Riverside has long seen itself as fighting for social justice, so it is no surprise that King would have been asked to speak there. On April 4, 1967, he delivered a speech opposing the Vietnam War, which he said was “an enemy of the poor.” He urged men of draft age to seek conscientious objector status, including men who had exemptions as ministers. “All over the globe men are revolting against old systems of exploitation and oppression, and out of the wounds of a frail world, new systems of justice and equality are being born,” he declared. Not only was the violence of the war wrong, but failing to support poor and oppressed people in their struggle for justice as also wrong, he felt. King was widely vilified for taking this position. Bayard Rustin wrote an April 22, 1967 op-ed in the Amsterdam News criticizing “the white press” for attacking King after coming out against the war. Rustin pointed out that many people were not only opposing King’s position on the war, but they were also objecting to his right to comment on the war at all.  He wrote, “Many editorials seemed to be asking, ‘What is Dr. King doing discussing Vietnam?’ or ‘Who gave him the right to make proposals about our (meaning white America’s) foreign policy?”

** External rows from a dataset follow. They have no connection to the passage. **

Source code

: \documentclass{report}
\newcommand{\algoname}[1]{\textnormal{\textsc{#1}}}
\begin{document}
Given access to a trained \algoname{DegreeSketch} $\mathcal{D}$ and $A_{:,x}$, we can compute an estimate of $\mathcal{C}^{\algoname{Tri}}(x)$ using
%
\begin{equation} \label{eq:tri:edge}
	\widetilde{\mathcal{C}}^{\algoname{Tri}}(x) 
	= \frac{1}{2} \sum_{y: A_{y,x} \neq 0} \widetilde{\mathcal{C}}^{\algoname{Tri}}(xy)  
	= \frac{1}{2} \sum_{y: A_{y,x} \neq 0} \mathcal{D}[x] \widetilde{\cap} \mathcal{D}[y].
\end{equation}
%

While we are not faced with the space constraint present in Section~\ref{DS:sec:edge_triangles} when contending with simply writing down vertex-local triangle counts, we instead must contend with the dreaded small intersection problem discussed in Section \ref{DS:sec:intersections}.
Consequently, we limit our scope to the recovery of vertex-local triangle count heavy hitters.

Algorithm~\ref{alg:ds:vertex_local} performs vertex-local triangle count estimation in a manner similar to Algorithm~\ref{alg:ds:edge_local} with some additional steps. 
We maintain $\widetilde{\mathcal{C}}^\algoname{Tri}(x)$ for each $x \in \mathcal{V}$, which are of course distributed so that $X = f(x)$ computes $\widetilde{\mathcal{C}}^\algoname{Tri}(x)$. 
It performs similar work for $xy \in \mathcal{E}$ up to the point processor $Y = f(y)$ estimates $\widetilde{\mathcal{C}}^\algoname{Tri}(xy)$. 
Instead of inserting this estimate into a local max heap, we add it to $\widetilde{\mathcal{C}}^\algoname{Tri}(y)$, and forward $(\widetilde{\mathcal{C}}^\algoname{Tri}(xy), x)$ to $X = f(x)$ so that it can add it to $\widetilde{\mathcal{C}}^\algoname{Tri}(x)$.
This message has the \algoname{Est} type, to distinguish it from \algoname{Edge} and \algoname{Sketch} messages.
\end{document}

Two years later, James Forman interrupted a service at Riverside to declare that white churches and synagogues should pay black people reparations. This was part of the “Black Manifesto” created by the National Black Economic Development Conference, in which Forman participated. According to a May 5, 1969 New York Times article, Forman claimed that white religious institutions were complicit in the system that exploited black people. He thought they should pay a total of $500 million through the National Black Economic Development Conference. He chose Riverside as the site of this speech because Riverside was located in Harlem and because the church had received considerable funding from John D. Rockefeller, who Forman viewed as also contributing to significant exploitation. Hundreds of congregants walked out on Forman as he made this speech, including many of the black members. Some of the opposition came from the fact that Forman had stormed on stage during the middle of the service to make these demands, even though he had previously been denied permission to address the congregation. On May 7, the Times reported that Mayor John Lindsay had offered to send a police officer to any city church or synagogue that thought an unwelcome demonstration might take place there. Needless to say, white religious institutions did not pay $500 million in reparations.